In the next step, hemocompatibility screening gave promising results for DEAE12-CH-PEG-FA2/siRNA nanoparticles when it came to blood-contact purposes. The interaction between erythrocyte and DEAE12-CH-PEG-FA2/siRNA nanoparticles or free DEAE12-CH-PEG-FA2 meet the ASTM threshold of <5% for hemolytic properties. This weak hemolytic response can be attributed, in part, to the attachment of PEG molecules to the CH structure, which enhanced their hemocompatible properties.62 Thereafter, we assessed plasma coagulation times and platelet aggregation properties, as data from the literature indicates that nanoparticles may trigger platelet adhesion or deplete coagulation factors, leading to thrombogenicity and bleeding.30,63 Our results showed that DEAE12-CH-PEG-FA2/siRNA nanoparticles and free DEAE12-CH-PEG-FA2 meet the established clinical limits for the test, as they did not influence any of the main coagulation pathways (intrinsic (APTT), extrinsic (PT) and common (TT)). Moreover, platelet aggregation satisfied the <20% aggregation threshold for the four lowest nanocomplex concentrations (5x, TPC, 1/5x and 1/25x), establishing their low platelet clotting properties. Finally, the results from the complement activation test also fulfill the guideline requirements as nanoparticles were unable to cleave the C3α chain molecule. This is an important characteristic to avoid allergic and anaphylactic reactions63 when aiming for systemic administration.

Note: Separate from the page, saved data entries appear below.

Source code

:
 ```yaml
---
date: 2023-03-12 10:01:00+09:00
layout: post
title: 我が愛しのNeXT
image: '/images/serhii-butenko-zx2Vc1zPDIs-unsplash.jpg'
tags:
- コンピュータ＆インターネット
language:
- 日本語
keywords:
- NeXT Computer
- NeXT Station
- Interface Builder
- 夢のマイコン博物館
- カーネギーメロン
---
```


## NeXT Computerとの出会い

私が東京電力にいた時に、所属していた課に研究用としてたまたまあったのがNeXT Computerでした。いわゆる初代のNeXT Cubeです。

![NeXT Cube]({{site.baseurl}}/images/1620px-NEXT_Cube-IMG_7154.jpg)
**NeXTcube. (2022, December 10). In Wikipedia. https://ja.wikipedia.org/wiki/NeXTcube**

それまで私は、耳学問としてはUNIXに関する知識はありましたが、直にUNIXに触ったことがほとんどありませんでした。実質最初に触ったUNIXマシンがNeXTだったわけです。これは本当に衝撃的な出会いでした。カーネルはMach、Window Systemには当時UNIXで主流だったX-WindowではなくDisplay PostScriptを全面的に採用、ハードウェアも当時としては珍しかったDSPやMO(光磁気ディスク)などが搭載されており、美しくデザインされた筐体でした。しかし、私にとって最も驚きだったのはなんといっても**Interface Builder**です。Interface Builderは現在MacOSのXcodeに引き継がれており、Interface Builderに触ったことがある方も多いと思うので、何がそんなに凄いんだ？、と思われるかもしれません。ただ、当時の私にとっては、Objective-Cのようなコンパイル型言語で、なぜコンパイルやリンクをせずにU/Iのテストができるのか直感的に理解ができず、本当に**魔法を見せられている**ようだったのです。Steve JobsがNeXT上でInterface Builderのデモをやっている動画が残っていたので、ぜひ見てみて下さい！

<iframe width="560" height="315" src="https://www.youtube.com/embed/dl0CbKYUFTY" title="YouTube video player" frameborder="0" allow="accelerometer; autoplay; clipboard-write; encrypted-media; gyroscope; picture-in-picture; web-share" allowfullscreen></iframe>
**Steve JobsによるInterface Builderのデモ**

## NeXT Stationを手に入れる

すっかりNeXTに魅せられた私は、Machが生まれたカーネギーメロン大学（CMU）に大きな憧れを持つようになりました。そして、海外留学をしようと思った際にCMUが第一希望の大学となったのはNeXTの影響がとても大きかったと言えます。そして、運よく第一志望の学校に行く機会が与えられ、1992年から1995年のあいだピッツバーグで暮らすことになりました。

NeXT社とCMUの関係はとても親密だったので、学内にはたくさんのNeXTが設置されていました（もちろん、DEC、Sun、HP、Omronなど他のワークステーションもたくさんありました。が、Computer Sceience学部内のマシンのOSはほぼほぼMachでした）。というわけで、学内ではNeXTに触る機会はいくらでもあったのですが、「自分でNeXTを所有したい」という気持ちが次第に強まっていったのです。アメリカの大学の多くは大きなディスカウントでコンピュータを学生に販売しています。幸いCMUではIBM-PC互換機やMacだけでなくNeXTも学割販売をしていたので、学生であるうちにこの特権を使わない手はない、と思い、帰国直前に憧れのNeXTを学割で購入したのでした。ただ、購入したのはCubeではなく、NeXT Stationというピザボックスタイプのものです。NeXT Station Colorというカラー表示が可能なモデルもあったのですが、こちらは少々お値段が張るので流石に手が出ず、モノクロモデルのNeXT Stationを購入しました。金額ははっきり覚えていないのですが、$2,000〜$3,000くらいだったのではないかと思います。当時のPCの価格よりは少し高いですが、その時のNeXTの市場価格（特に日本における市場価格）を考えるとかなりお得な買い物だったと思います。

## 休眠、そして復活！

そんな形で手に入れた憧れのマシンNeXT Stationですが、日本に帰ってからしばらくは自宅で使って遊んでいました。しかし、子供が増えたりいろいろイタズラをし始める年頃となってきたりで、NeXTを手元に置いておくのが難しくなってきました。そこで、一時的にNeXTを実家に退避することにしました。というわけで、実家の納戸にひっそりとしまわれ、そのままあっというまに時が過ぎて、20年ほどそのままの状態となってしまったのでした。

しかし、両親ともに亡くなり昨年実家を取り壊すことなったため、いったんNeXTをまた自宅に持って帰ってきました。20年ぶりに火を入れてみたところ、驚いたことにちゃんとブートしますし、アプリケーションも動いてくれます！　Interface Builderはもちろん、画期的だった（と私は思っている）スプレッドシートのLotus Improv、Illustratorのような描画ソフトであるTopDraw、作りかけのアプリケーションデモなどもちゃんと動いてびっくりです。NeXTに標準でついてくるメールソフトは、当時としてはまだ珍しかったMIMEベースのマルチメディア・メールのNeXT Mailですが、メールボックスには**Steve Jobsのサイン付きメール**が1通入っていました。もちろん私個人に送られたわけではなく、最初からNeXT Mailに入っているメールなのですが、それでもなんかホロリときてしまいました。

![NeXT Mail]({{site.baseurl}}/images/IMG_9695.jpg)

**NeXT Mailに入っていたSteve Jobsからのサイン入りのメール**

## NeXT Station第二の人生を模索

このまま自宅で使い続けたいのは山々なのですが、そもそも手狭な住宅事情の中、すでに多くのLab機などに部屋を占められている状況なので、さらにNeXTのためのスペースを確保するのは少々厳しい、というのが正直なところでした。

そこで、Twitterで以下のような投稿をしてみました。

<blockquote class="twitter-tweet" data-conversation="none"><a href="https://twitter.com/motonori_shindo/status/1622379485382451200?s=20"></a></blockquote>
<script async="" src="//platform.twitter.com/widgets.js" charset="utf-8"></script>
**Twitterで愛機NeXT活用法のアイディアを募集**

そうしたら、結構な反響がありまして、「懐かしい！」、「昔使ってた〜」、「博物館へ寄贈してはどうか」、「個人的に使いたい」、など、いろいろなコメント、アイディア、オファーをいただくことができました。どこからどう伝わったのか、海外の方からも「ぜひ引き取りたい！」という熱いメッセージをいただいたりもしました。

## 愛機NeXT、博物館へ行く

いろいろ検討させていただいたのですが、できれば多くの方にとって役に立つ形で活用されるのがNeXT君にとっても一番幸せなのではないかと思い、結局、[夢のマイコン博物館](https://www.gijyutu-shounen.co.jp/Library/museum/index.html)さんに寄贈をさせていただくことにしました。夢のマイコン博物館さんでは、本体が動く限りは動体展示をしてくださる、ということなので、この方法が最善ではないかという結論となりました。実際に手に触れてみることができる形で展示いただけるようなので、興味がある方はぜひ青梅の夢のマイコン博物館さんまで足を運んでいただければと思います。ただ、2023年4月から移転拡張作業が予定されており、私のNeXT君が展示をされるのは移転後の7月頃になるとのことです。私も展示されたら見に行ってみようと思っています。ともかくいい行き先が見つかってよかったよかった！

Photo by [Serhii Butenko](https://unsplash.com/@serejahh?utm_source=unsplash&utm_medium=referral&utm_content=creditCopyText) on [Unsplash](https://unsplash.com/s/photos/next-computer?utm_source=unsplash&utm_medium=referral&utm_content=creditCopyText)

However, the hemagglutination assay showed a slight aggregation of red blood cells at all concentrations of DEAE12-CH-PEG-FA2/siRNA nanoparticles or free DEAE12-CH-PEG-FA2. This weak cell adhesion occurred without loss of membrane integrity, as the low hemoglobin release in the hemolysis test showed. Lima et al,38 found that the contact between CH nanoparticles and erythrocytes creates a net that could trigger hemagglutination. The polymer’s positive charge could explain this, as it may allow an electrostatic interaction with the negative surface of red blood cells, and activate the agglutination process.38 This hypothesis is supported by the findings of Fan et al,64 who confirmed that CH nanoparticles can easily attach to erythrocyte membranes. Our nanoparticles showed a zeta potential of +8.9 ± 0.7mV (N/P ratio of 15:1), which is considered a neutral surface charge according to NCL Method PCC-2.65 However, it should be noted that the erythrocytes were resuspended in a NaCl solution (pH 5.5), as recommended in the hemagglutination protocol. Thus, we assume that a decrease in pH may have protonated the CH amine groups and raised the density of the positive charge, increasing its interaction with red blood cells. Hence, the characterization of nanocomplexes with the same medium used for in vitro assays is appropriate. Unfortunately, it was not possible to exactly reproduce the testing conditions for a DLS measure, as interference made it impossible to detect an acceptable reading. Interestingly, current hemagglutination assays still lack a validated quantitative and predictive technique. However, the search for alternative methods is beyond the framework of this study.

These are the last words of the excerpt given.